TASK OBJECTIVE
Once the line with "HR@10 для одного" is found, write it out along with each later line exactly, through the end of the entries, skipping every picture.

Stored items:
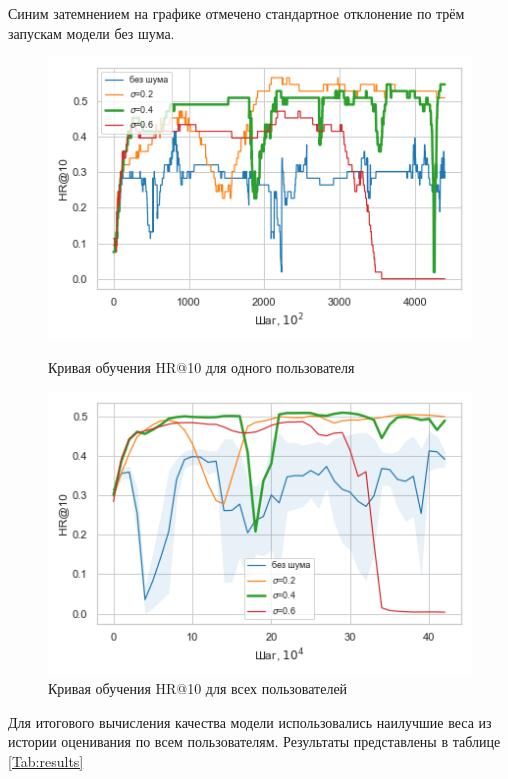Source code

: \documentclass[14pt]{extarticle}
\begin{document}
Синим затемнением на графике отмечено стандартное отклонение по трём запускам модели без шума.

\begin{figure}[H]
	\begin{minipage}[b]{0.49\textwidth}
		\centering
		\includegraphics[scale=0.55]{img/curve_hit.png}
	\caption{Кривая обучения HR@10 для одного пользователя}  
	\label{fig:hit_curve}
	\end{minipage}
	\hfill
	\begin{minipage}[b]{0.49\textwidth}
		\centering
		\includegraphics[scale=0.55]{img/curve_hit_all_.png}
	\caption{Кривая обучения HR@10 для всех пользователей}
	\label{fig:hit_curve}
	\end{minipage}
\end{figure}


Для итогового вычисления качества модели использовались наилучшие веса из истории оценивания по всем пользователям. Результаты представлены в таблице \ref{Tab:results}
\end{document}
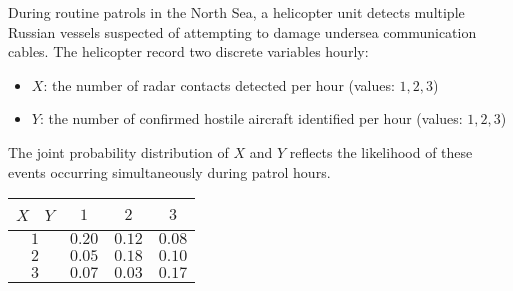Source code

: \begin{enquestion}{15}{
    During routine patrols in the North Sea, a helicopter unit detects multiple Russian vessels suspected of attempting to damage undersea communication cables.
    The helicopter record two discrete variables hourly:
    \begin{itemize}
        \item $X$: the number of radar contacts detected per hour (values: $1, 2, 3$)
        \item $Y$: the number of confirmed hostile aircraft identified per hour (values: $1, 2, 3$)
    \end{itemize}
    The joint probability distribution of $X$ and $Y$ reflects the likelihood of these events occurring simultaneously during patrol hours.
    \begin{center}
        \begin{tabular}{c|ccc}
            \toprule
                {$X$ \ $Y$} &  $1$ & $2$ & $3$ \\
            \midrule 
                $1$ & $0.20$ & $0.12$ & $0.08$ \\
                $2$ & $0.05$ & $0.18$ & $0.10$ \\
                $3$ & $0.07$ & $0.03$ & $0.17$ \\
            \bottomrule
        \end{tabular}
    \end{center}
}

\end{enquestion}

WRITTEN SOLUTION
	\caption{Кривая обучения HR@10 для одного пользователя}  
	\label{fig:hit_curve}
	\end{minipage}
	\hfill
	\begin{minipage}[b]{0.49\textwidth}
		\centering
		\includegraphics[scale=0.55]{img/curve_hit_all_.png}
	\caption{Кривая обучения HR@10 для всех пользователей}
	\label{fig:hit_curve}
	\end{minipage}
\end{figure}


Для итогового вычисления качества модели использовались наилучшие веса из истории оценивания по всем пользователям. Результаты представлены в таблице \ref{Tab:results}
\end{document}
Source code

: \begin{enquestion}{15}{
    During routine patrols in the North Sea, a helicopter unit detects multiple Russian vessels suspected of attempting to damage undersea communication cables.
    The helicopter record two discrete variables hourly:
    \begin{itemize}
        \item $X$: the number of radar contacts detected per hour (values: $1, 2, 3$)
        \item $Y$: the number of confirmed hostile aircraft identified per hour (values: $1, 2, 3$)
    \end{itemize}
    The joint probability distribution of $X$ and $Y$ reflects the likelihood of these events occurring simultaneously during patrol hours.
    \begin{center}
        \begin{tabular}{c|ccc}
            \toprule
                {$X$ \ $Y$} &  $1$ & $2$ & $3$ \\
            \midrule 
                $1$ & $0.20$ & $0.12$ & $0.08$ \\
                $2$ & $0.05$ & $0.18$ & $0.10$ \\
                $3$ & $0.07$ & $0.03$ & $0.17$ \\
            \bottomrule
        \end{tabular}
    \end{center}
}

\end{enquestion}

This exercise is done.